Nearly three months later at Fenway Park, with the magical Red Sox season hanging in the balance, there was Benoit again. Ortiz walked to the plate, certain he was going to see that changeup again, determined to be ready for it this time.

"I was sitting on it all the way, the minute I saw him walking in from the bullpen," Ortiz said. "And he threw me one right there."

This was a different Ortiz than the slugger who could get by on just seeing a pitch and hitting it earlier in his career, the slugger who'd grown up in baseball with Torii Hunter in the Twins organization. By 2013, Ortiz had aged and lost some reaction time, and he knew he had to make up for it with his smarts. So he'd learned how to study pitchers.

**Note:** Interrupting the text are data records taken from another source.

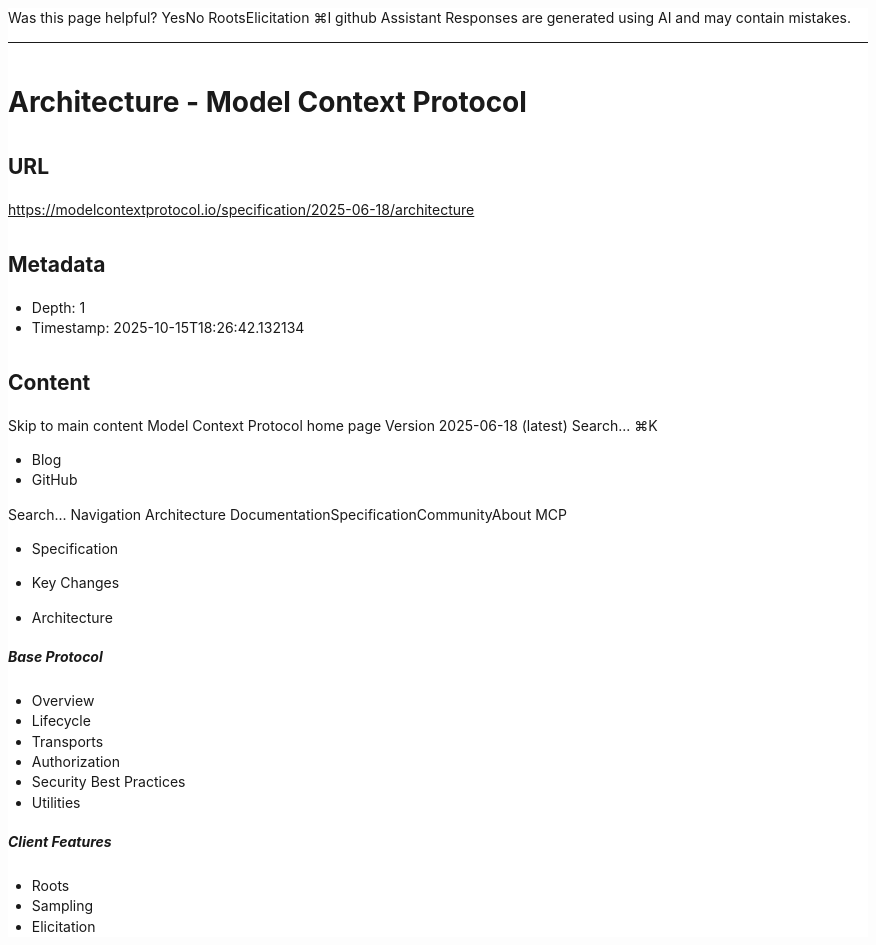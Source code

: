 Was this page helpful?
YesNo
RootsElicitation
⌘I
github
Assistant
Responses are generated using AI and may contain mistakes.


---

# Architecture - Model Context Protocol

## URL
https://modelcontextprotocol.io/specification/2025-06-18/architecture

## Metadata
- Depth: 1
- Timestamp: 2025-10-15T18:26:42.132134

## Content
Skip to main content
Model Context Protocol home page
Version 2025-06-18 (latest)
Search...
⌘K
 * Blog
 * GitHub

Search...
Navigation
Architecture
DocumentationSpecificationCommunityAbout MCP
 * Specification

 * Key Changes

 * Architecture

##### Base Protocol
 * Overview
 * Lifecycle
 * Transports
 * Authorization
 * Security Best Practices
 * Utilities

##### Client Features
 * Roots
 * Sampling
 * Elicitation
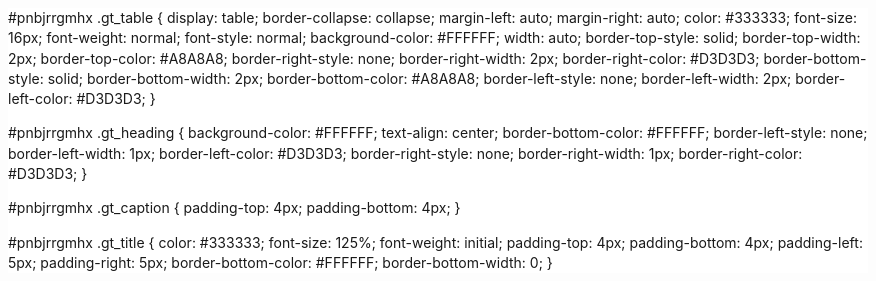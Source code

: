 #pnbjrrgmhx .gt_table {
  display: table;
  border-collapse: collapse;
  margin-left: auto;
  margin-right: auto;
  color: #333333;
  font-size: 16px;
  font-weight: normal;
  font-style: normal;
  background-color: #FFFFFF;
  width: auto;
  border-top-style: solid;
  border-top-width: 2px;
  border-top-color: #A8A8A8;
  border-right-style: none;
  border-right-width: 2px;
  border-right-color: #D3D3D3;
  border-bottom-style: solid;
  border-bottom-width: 2px;
  border-bottom-color: #A8A8A8;
  border-left-style: none;
  border-left-width: 2px;
  border-left-color: #D3D3D3;
}

#pnbjrrgmhx .gt_heading {
  background-color: #FFFFFF;
  text-align: center;
  border-bottom-color: #FFFFFF;
  border-left-style: none;
  border-left-width: 1px;
  border-left-color: #D3D3D3;
  border-right-style: none;
  border-right-width: 1px;
  border-right-color: #D3D3D3;
}

#pnbjrrgmhx .gt_caption {
  padding-top: 4px;
  padding-bottom: 4px;
}

#pnbjrrgmhx .gt_title {
  color: #333333;
  font-size: 125%;
  font-weight: initial;
  padding-top: 4px;
  padding-bottom: 4px;
  padding-left: 5px;
  padding-right: 5px;
  border-bottom-color: #FFFFFF;
  border-bottom-width: 0;
}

He hadn't, of course, lost his sense for the dramatic.

He also, on this October night, had a touch of good fortune.

The changeup he struck out on in June was a killer. "That just faaaded!" Rod Allen screamed on the Tigers' telecast.

But the changeup Benoit threw him in Game 2 of the ALCS was begging to be killed. It didn't fade until after it made contact with Ortiz's bat, until after it was headed for the Red Sox's bullpen, until after it had given the Red Sox new life in an ALCS that seemed lost.

In a way, it was a little crazy that it was Hunter who made the acrobatic effort to catch the ball as he tumbled into the Boston bullpen.

"If [the Tigers] beat us, I was going to be happy," Ortiz said. "Torii is like a brother to me."

Until the Ortiz grand slam, it looked as if the Tigers would beat the Red Sox. They won Game 1 and were controlling Game 2. Through the first 16 innings of the ALCS, Boston had just three hits against Detroit pitching. The Red Sox had already struck out 30 times in 51 at-bats.

Boston needed something dramatic. It needed Ortiz.

And as it turned out, the grand slam off Benoit's changeup was just a sign of what was to come.

Ortiz went 11-for-16 with two home runs in a World Series in which seemingly no one else could hit. But none of those 11 hits felt as season-changing as one swing of the bat against Benoit.